The Sony A9F and the Sony A9G have very similar performance. They have a very different design and different remote control. It's hard to notice any differences in performance when watching normal content.
The Sony A9G OLED is very similar overall to the Sony A8G, but is a bit better for gaming. The A9G has much lower input lag, and all four HDMI ports support the full bandwidth of HDMI 2.0. The A8G only supports ARC over HDMI, whereas the A9G supports eARC, which allows for new, higher quality audio formats. The A9G also has a better remote, and the smart features are smoother and faster, due to the inclusion of a better smart processor.
The two TVs have different panels, each with its advantages and disadvantages. The Sony A9G is an OLED TV that displays perfect blacks in a dark room, has excellent wide viewing angles, and is recommended if you love watching movies in a dark room. On the other hand, the Samsung Q90R can get brighter, which is great for a bright room, is packed with gaming features to please gamers, and performs well in a dark room. The Samsung doesn't have the burn-in risk that the OLED Sony has.

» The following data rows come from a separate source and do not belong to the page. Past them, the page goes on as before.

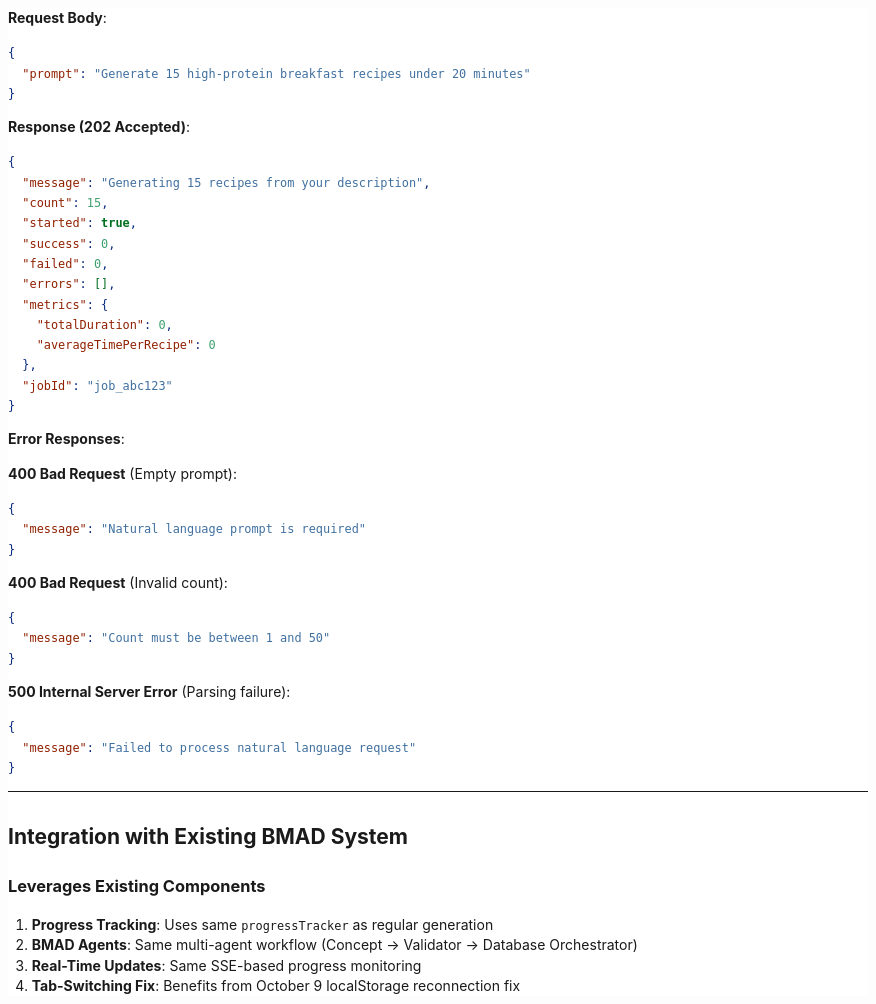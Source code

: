 **Request Body**:
```json
{
  "prompt": "Generate 15 high-protein breakfast recipes under 20 minutes"
}
```

**Response (202 Accepted)**:
```json
{
  "message": "Generating 15 recipes from your description",
  "count": 15,
  "started": true,
  "success": 0,
  "failed": 0,
  "errors": [],
  "metrics": {
    "totalDuration": 0,
    "averageTimePerRecipe": 0
  },
  "jobId": "job_abc123"
}
```

**Error Responses**:

**400 Bad Request** (Empty prompt):
```json
{
  "message": "Natural language prompt is required"
}
```

**400 Bad Request** (Invalid count):
```json
{
  "message": "Count must be between 1 and 50"
}
```

**500 Internal Server Error** (Parsing failure):
```json
{
  "message": "Failed to process natural language request"
}
```

---

## Integration with Existing BMAD System

### Leverages Existing Components

1. **Progress Tracking**: Uses same `progressTracker` as regular generation
2. **BMAD Agents**: Same multi-agent workflow (Concept → Validator → Database Orchestrator)
3. **Real-Time Updates**: Same SSE-based progress monitoring
4. **Tab-Switching Fix**: Benefits from October 9 localStorage reconnection fix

The two TVs have different panels, each with its advantages and disadvantages. The Sony A9G is an OLED TV that displays perfect blacks in a dark room, has excellent wide viewing angles, and it is a better choice for watching movies or HDR movies in a dark room. On the other hand, the Sony Z9F can get brighter in SDR so it can easily fight glare. Also, the Z9F has a much higher HDR peak brightness and can display HDR highlights much brighter. The Z9F doesn't have the burn-in risk that the Sony A9G has.